Word for word, copy out the entries below, but not the pictures in them.

- Opening Delimiter -

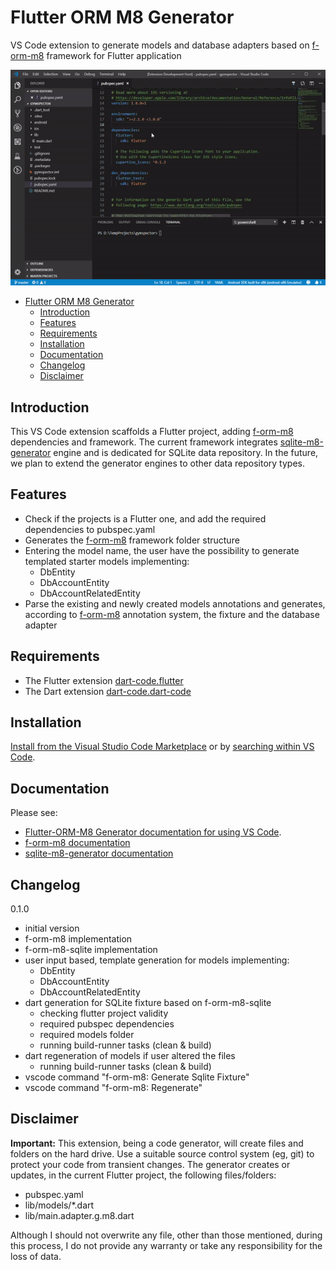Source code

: # Flutter ORM M8 Generator

VS Code extension to generate models and database adapters based on [f-orm-m8](https://github.com/matei-tm/f-orm-m8) framework for Flutter application

![Showcase](https://github.com/matei-tm/vscode-f-orm-m8/blob/develop/docs/media/showcase.gif)

- [Flutter ORM M8 Generator](#flutter-orm-m8-generator)
  - [Introduction](#introduction)
  - [Features](#features)
  - [Requirements](#requirements)
  - [Installation](#installation)
  - [Documentation](#documentation)
  - [Changelog](#changelog)
  - [Disclaimer](#disclaimer)

## Introduction

This VS Code extension scaffolds a Flutter project, adding [f-orm-m8](https://github.com/matei-tm/f-orm-m8) dependencies and framework.
The current framework integrates [sqlite-m8-generator](https://github.com/matei-tm/f-orm-m8-sqlite) engine and is dedicated for SQLite data repository.
In the future, we plan to extend the generator engines to other data repository types.

## Features

- Check if the projects is a Flutter one, and add the required dependencies to pubspec.yaml
- Generates the [f-orm-m8](https://github.com/matei-tm/f-orm-m8) framework folder structure
- Entering the model name, the user have the possibility to generate templated starter models implementing:
  *  DbEntity
  *  DbAccountEntity
  *  DbAccountRelatedEntity
- Parse the existing and newly created models annotations and generates, according to [f-orm-m8](https://github.com/matei-tm/f-orm-m8) annotation system, the fixture and the database adapter

## Requirements

- The Flutter extension [dart-code.flutter](https://github.com/Dart-Code/Flutter) 
- The Dart extension [dart-code.dart-code](https://github.com/Dart-Code/Dart-Code)

## Installation

[Install from the Visual Studio Code Marketplace](https://marketplace.visualstudio.com/items?itemName=matei-tm.f-orm-m8) or by [searching within VS Code](https://code.visualstudio.com/docs/editor/extension-gallery#_search-for-an-extension).

## Documentation

Please see:

* [Flutter-ORM-M8 Generator documentation for using VS Code](https://matei-tm.github.io/vscode-f-orm-m8/).
* [f-orm-m8 documentation](https://github.com/matei-tm/f-orm-m8)
* [sqlite-m8-generator documentation](https://github.com/matei-tm/f-orm-m8-sqlite)

## Changelog

0.1.0

* initial version
* f-orm-m8 implementation
* f-orm-m8-sqlite implementation
* user input based, template generation for models implementing:
  *  DbEntity
  *  DbAccountEntity
  *  DbAccountRelatedEntity
* dart generation for SQLite fixture based on f-orm-m8-sqlite
  * checking flutter project validity
  * required pubspec dependencies
  * required models folder
  * running build-runner tasks (clean & build)
* dart regeneration of models if user altered the files
  * running build-runner tasks (clean & build)
* vscode command "f-orm-m8: Generate Sqlite Fixture"
* vscode command "f-orm-m8: Regenerate"

## Disclaimer

**Important:** 
This extension, being a code generator, will create files and folders on the hard drive. Use a suitable source control system (eg, git) to protect your code from transient changes. The generator creates or updates, in the current Flutter project, the following files/folders:

- pubspec.yaml
- lib/models/*.dart
- lib/main.adapter.g.m8.dart

Although I should not overwrite any file, other than those mentioned, during this process, I do not provide any warranty or take any responsibility for the loss of data.

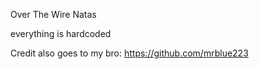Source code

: Over The Wire Natas

everything is hardcoded

Credit also goes to my bro: https://github.com/mrblue223
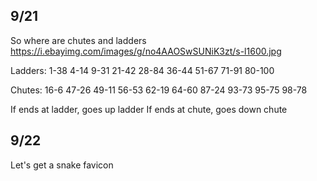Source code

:## 9/21

So where are chutes and ladders
https://i.ebayimg.com/images/g/no4AAOSwSUNiK3zt/s-l1600.jpg

Ladders:
1-38
4-14
9-31
21-42
28-84
36-44
51-67
71-91
80-100

Chutes:
16-6
47-26
49-11
56-53
62-19
64-60
87-24
93-73
95-75
98-78

If ends at ladder, goes up ladder
If ends at chute, goes down chute


## 9/22
Let's get a snake favicon
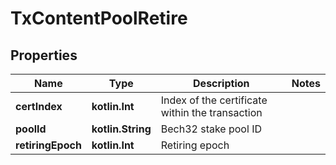 
# TxContentPoolRetire

## Properties
Name | Type | Description | Notes
------------ | ------------- | ------------- | -------------
**certIndex** | **kotlin.Int** | Index of the certificate within the transaction | 
**poolId** | **kotlin.String** | Bech32 stake pool ID | 
**retiringEpoch** | **kotlin.Int** | Retiring epoch | 



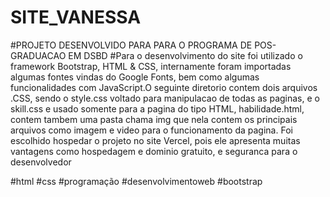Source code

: # SITE_VANESSA

#PROJETO DESENVOLVIDO PARA PARA O PROGRAMA DE POS-GRADUACAO EM DSBD
#Para o desenvolvimento do site foi utilizado o framework Bootstrap, HTML & CSS, internamente foram importadas algumas fontes vindas do Google Fonts, bem como algumas funcionalidades com JavaScript.O seguinte diretorio contem dois arquivos .CSS, sendo o style.css voltado para manipulacao de todas as paginas, e o skill.css e usado somente para a pagina do tipo HTML, habilidade.html, contem tambem uma pasta chama img que nela contem os principais arquivos como imagem e video para o funcionamento da pagina. Foi escolhido hospedar o projeto no site Vercel, pois ele apresenta muitas vantagens como hospedagem e dominio gratuito, e seguranca para o desenvolvedor


#html #css  #programação #desenvolvimentoweb #bootstrap 
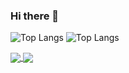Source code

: ### Hi there 👋

![Top Langs](https://github-readme-stats.vercel.app/api/top-langs/?username=eastack&langs_count=8&layout=compact&hide_border=true)
![Top Langs](https://github-readme-stats.vercel.app/api?username=eastack&show_icons=true&hide_border=true)

<a href="https://github.com/eastack">
  <img align="center" src="https://github-readme-stats.vercel.app/api/top-langs/?username=eastack&langs_count=8&layout=compact&hide_border=true" />
</a>
<a href="https://github.com/eastack">
  <img align="center" src="https://github-readme-stats.vercel.app/api?username=eastack&show_icons=true&hide_border=true" />
</a>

- Closing Delimiter -

Answer to this problem ->
Source code

: # Flutter ORM M8 Generator

VS Code extension to generate models and database adapters based on [f-orm-m8](https://github.com/matei-tm/f-orm-m8) framework for Flutter application

![Showcase](https://github.com/matei-tm/vscode-f-orm-m8/blob/develop/docs/media/showcase.gif)

- [Flutter ORM M8 Generator](#flutter-orm-m8-generator)
  - [Introduction](#introduction)
  - [Features](#features)
  - [Requirements](#requirements)
  - [Installation](#installation)
  - [Documentation](#documentation)
  - [Changelog](#changelog)
  - [Disclaimer](#disclaimer)

## Introduction

This VS Code extension scaffolds a Flutter project, adding [f-orm-m8](https://github.com/matei-tm/f-orm-m8) dependencies and framework.
The current framework integrates [sqlite-m8-generator](https://github.com/matei-tm/f-orm-m8-sqlite) engine and is dedicated for SQLite data repository.
In the future, we plan to extend the generator engines to other data repository types.

## Features

- Check if the projects is a Flutter one, and add the required dependencies to pubspec.yaml
- Generates the [f-orm-m8](https://github.com/matei-tm/f-orm-m8) framework folder structure
- Entering the model name, the user have the possibility to generate templated starter models implementing:
  *  DbEntity
  *  DbAccountEntity
  *  DbAccountRelatedEntity
- Parse the existing and newly created models annotations and generates, according to [f-orm-m8](https://github.com/matei-tm/f-orm-m8) annotation system, the fixture and the database adapter

## Requirements

- The Flutter extension [dart-code.flutter](https://github.com/Dart-Code/Flutter) 
- The Dart extension [dart-code.dart-code](https://github.com/Dart-Code/Dart-Code)

## Installation

[Install from the Visual Studio Code Marketplace](https://marketplace.visualstudio.com/items?itemName=matei-tm.f-orm-m8) or by [searching within VS Code](https://code.visualstudio.com/docs/editor/extension-gallery#_search-for-an-extension).

## Documentation

Please see:

* [Flutter-ORM-M8 Generator documentation for using VS Code](https://matei-tm.github.io/vscode-f-orm-m8/).
* [f-orm-m8 documentation](https://github.com/matei-tm/f-orm-m8)
* [sqlite-m8-generator documentation](https://github.com/matei-tm/f-orm-m8-sqlite)

## Changelog

0.1.0

* initial version
* f-orm-m8 implementation
* f-orm-m8-sqlite implementation
* user input based, template generation for models implementing:
  *  DbEntity
  *  DbAccountEntity
  *  DbAccountRelatedEntity
* dart generation for SQLite fixture based on f-orm-m8-sqlite
  * checking flutter project validity
  * required pubspec dependencies
  * required models folder
  * running build-runner tasks (clean & build)
* dart regeneration of models if user altered the files
  * running build-runner tasks (clean & build)
* vscode command "f-orm-m8: Generate Sqlite Fixture"
* vscode command "f-orm-m8: Regenerate"

## Disclaimer

**Important:** 
This extension, being a code generator, will create files and folders on the hard drive. Use a suitable source control system (eg, git) to protect your code from transient changes. The generator creates or updates, in the current Flutter project, the following files/folders:

- pubspec.yaml
- lib/models/*.dart
- lib/main.adapter.g.m8.dart

Although I should not overwrite any file, other than those mentioned, during this process, I do not provide any warranty or take any responsibility for the loss of data.

Source code

: Over The Wire Natas

everything is hardcoded

Credit also goes to my bro: https://github.com/mrblue223
Source code

:## 9/21

So where are chutes and ladders
https://i.ebayimg.com/images/g/no4AAOSwSUNiK3zt/s-l1600.jpg

Ladders:
1-38
4-14
9-31
21-42
28-84
36-44
51-67
71-91
80-100

Chutes:
16-6
47-26
49-11
56-53
62-19
64-60
87-24
93-73
95-75
98-78

If ends at ladder, goes up ladder
If ends at chute, goes down chute


## 9/22
Let's get a snake favicon
# TxContentPoolRetire

## Properties
Name | Type | Description | Notes
------------ | ------------- | ------------- | -------------
**certIndex** | **kotlin.Int** | Index of the certificate within the transaction | 
**poolId** | **kotlin.String** | Bech32 stake pool ID | 
**retiringEpoch** | **kotlin.Int** | Retiring epoch | 



Source code

: # SITE_VANESSA

#PROJETO DESENVOLVIDO PARA PARA O PROGRAMA DE POS-GRADUACAO EM DSBD
#Para o desenvolvimento do site foi utilizado o framework Bootstrap, HTML & CSS, internamente foram importadas algumas fontes vindas do Google Fonts, bem como algumas funcionalidades com JavaScript.O seguinte diretorio contem dois arquivos .CSS, sendo o style.css voltado para manipulacao de todas as paginas, e o skill.css e usado somente para a pagina do tipo HTML, habilidade.html, contem tambem uma pasta chama img que nela contem os principais arquivos como imagem e video para o funcionamento da pagina. Foi escolhido hospedar o projeto no site Vercel, pois ele apresenta muitas vantagens como hospedagem e dominio gratuito, e seguranca para o desenvolvedor


#html #css  #programação #desenvolvimentoweb #bootstrap 
Source code

: ### Hi there 👋

![Top Langs](https://github-readme-stats.vercel.app/api/top-langs/?username=eastack&langs_count=8&layout=compact&hide_border=true)
![Top Langs](https://github-readme-stats.vercel.app/api?username=eastack&show_icons=true&hide_border=true)

<a href="https://github.com/eastack">
  <img align="center" src="https://github-readme-stats.vercel.app/api/top-langs/?username=eastack&langs_count=8&layout=compact&hide_border=true" />
</a>
<a href="https://github.com/eastack">
  <img align="center" src="https://github-readme-stats.vercel.app/api?username=eastack&show_icons=true&hide_border=true" />
</a>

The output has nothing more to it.